You can't fix the underlying problem. Everyone will die, and when we know that it is coming, it is perfectly natural to feel scared, lost, and lonely. That counts for her as well as for you. As a loving grandchild, you cannot fix this, most central, issue for her. But here are some thoughts to guide you:
- Do not avoid her. She needs you now more than she ever has. As the old saying goes, everybody dies alone, but we don't need to be alone before that moment.
- Don't give false assurances. No one truly knows what happens when we die until they get there. Pulling attention to these matters can only serve to increase her anxiety.
- Don't force the conversation down serious paths. Do not try to push her to feel good, or feel bad, or feel any way at all. This is her moment, and she may feel however she'd like.
- Be good company. As long as she is living, she will be preoccupied with the concerns of the living. That means that laughter and jokes are great. So is conversation about what is going on in your life, or things that interest you. Ask her how she is doing. Follow her moods; if she wants to address serious matters, then be open to that. If she only wants to play cards or watch the television, offer to enjoy these activities with her.
- Hold her hand. Touch is absolutely foundational to how humans interact with one another, and comforting touch soothes the mind in ways that words never can. She may be frail, but you can still hold her hand or give her a gentle hug.

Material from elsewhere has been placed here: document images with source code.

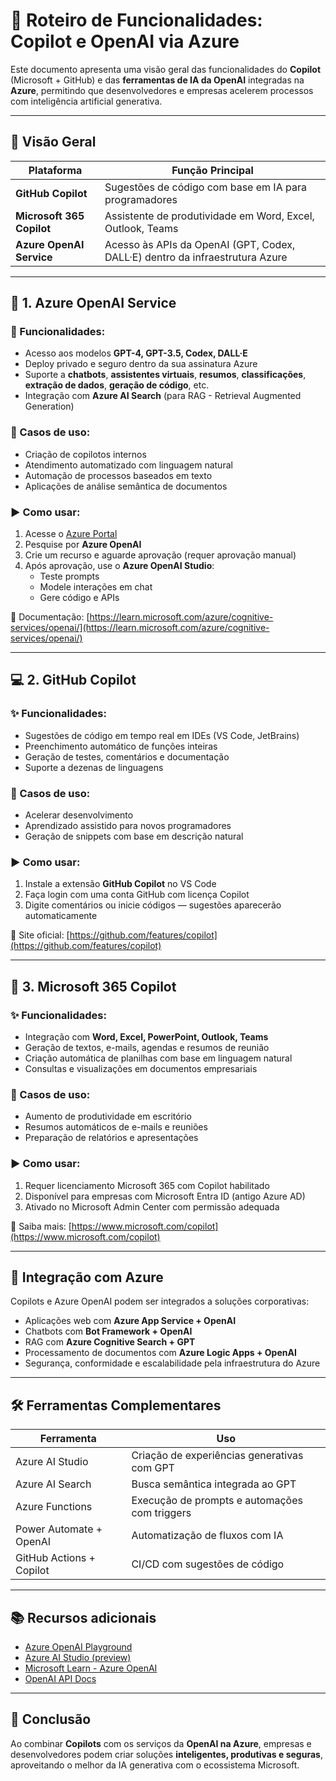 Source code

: # 🤖 Roteiro de Funcionalidades: Copilot e OpenAI via Azure

Este documento apresenta uma visão geral das funcionalidades do **Copilot** (Microsoft + GitHub) e das **ferramentas de IA da OpenAI** integradas na **Azure**, permitindo que desenvolvedores e empresas acelerem processos com inteligência artificial generativa.

---

## 🔹 Visão Geral

| Plataforma         | Função Principal                                   |
|--------------------|-----------------------------------------------------|
| **GitHub Copilot** | Sugestões de código com base em IA para programadores |
| **Microsoft 365 Copilot** | Assistente de produtividade em Word, Excel, Outlook, Teams |
| **Azure OpenAI Service** | Acesso às APIs da OpenAI (GPT, Codex, DALL·E) dentro da infraestrutura Azure |

---

## 🧠 1. Azure OpenAI Service

### 🔧 Funcionalidades:

- Acesso aos modelos **GPT-4, GPT-3.5, Codex, DALL·E**
- Deploy privado e seguro dentro da sua assinatura Azure
- Suporte a **chatbots**, **assistentes virtuais**, **resumos**, **classificações**, **extração de dados**, **geração de código**, etc.
- Integração com **Azure AI Search** (para RAG - Retrieval Augmented Generation)

### 📌 Casos de uso:

- Criação de copilotos internos
- Atendimento automatizado com linguagem natural
- Automação de processos baseados em texto
- Aplicações de análise semântica de documentos

### ▶️ Como usar:

1. Acesse o [Azure Portal](https://portal.azure.com)
2. Pesquise por **Azure OpenAI**
3. Crie um recurso e aguarde aprovação (requer aprovação manual)
4. Após aprovação, use o **Azure OpenAI Studio**:
   - Teste prompts
   - Modele interações em chat
   - Gere código e APIs

🔗 Documentação: [https://learn.microsoft.com/azure/cognitive-services/openai/](https://learn.microsoft.com/azure/cognitive-services/openai/)

---

## 💻 2. GitHub Copilot

### ✨ Funcionalidades:

- Sugestões de código em tempo real em IDEs (VS Code, JetBrains)
- Preenchimento automático de funções inteiras
- Geração de testes, comentários e documentação
- Suporte a dezenas de linguagens

### 📌 Casos de uso:

- Acelerar desenvolvimento
- Aprendizado assistido para novos programadores
- Geração de snippets com base em descrição natural

### ▶️ Como usar:

1. Instale a extensão **GitHub Copilot** no VS Code
2. Faça login com uma conta GitHub com licença Copilot
3. Digite comentários ou inicie códigos — sugestões aparecerão automaticamente

🔗 Site oficial: [https://github.com/features/copilot](https://github.com/features/copilot)

---

## 🧾 3. Microsoft 365 Copilot

### ✨ Funcionalidades:

- Integração com **Word, Excel, PowerPoint, Outlook, Teams**
- Geração de textos, e-mails, agendas e resumos de reunião
- Criação automática de planilhas com base em linguagem natural
- Consultas e visualizações em documentos empresariais

### 📌 Casos de uso:

- Aumento de produtividade em escritório
- Resumos automáticos de e-mails e reuniões
- Preparação de relatórios e apresentações

### ▶️ Como usar:

1. Requer licenciamento Microsoft 365 com Copilot habilitado
2. Disponível para empresas com Microsoft Entra ID (antigo Azure AD)
3. Ativado no Microsoft Admin Center com permissão adequada

🔗 Saiba mais: [https://www.microsoft.com/copilot](https://www.microsoft.com/copilot)

---

## 🔗 Integração com Azure

Copilots e Azure OpenAI podem ser integrados a soluções corporativas:

- Aplicações web com **Azure App Service + OpenAI**
- Chatbots com **Bot Framework + OpenAI**
- RAG com **Azure Cognitive Search + GPT**
- Processamento de documentos com **Azure Logic Apps + OpenAI**
- Segurança, conformidade e escalabilidade pela infraestrutura do Azure

---

## 🛠️ Ferramentas Complementares

| Ferramenta                  | Uso                                               |
|-----------------------------|----------------------------------------------------|
| Azure AI Studio             | Criação de experiências generativas com GPT        |
| Azure AI Search             | Busca semântica integrada ao GPT                   |
| Azure Functions             | Execução de prompts e automações com triggers      |
| Power Automate + OpenAI     | Automatização de fluxos com IA                     |
| GitHub Actions + Copilot    | CI/CD com sugestões de código                      |

---

## 📚 Recursos adicionais

- [Azure OpenAI Playground](https://oai.azure.com/)
- [Azure AI Studio (preview)](https://ai.azure.com/)
- [Microsoft Learn - Azure OpenAI](https://learn.microsoft.com/training/paths/explore-azure-openai/)
- [OpenAI API Docs](https://platform.openai.com/docs)

---

## 📌 Conclusão

Ao combinar **Copilots** com os serviços da **OpenAI na Azure**, empresas e desenvolvedores podem criar soluções **inteligentes, produtivas e seguras**, aproveitando o melhor da IA generativa com o ecossistema Microsoft.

I can't find the link, but I remember hearing from the director of StoryCorps, who has listened to thousands of short interviews between dying folks and their healthy, loving relatives (of all cultures), that there are four things that everyone needs to say before they go. They are:
- I love you.
- I forgive you.
- Please forgive me.
- Thank you.
It is wonderful of you to wish to be there for your grandmother. And at the end of her days, that is really all you can do. Be there for her, and be there with her.
(Edit: If you are not the primary caregiver for your grandmother, please consider also providing some support, both emotionally and with chores/activities, to the person who is. They may not be the person dying, but what they do is physically, emotionally, and in every other way draining. They could also use some care, love, and support.)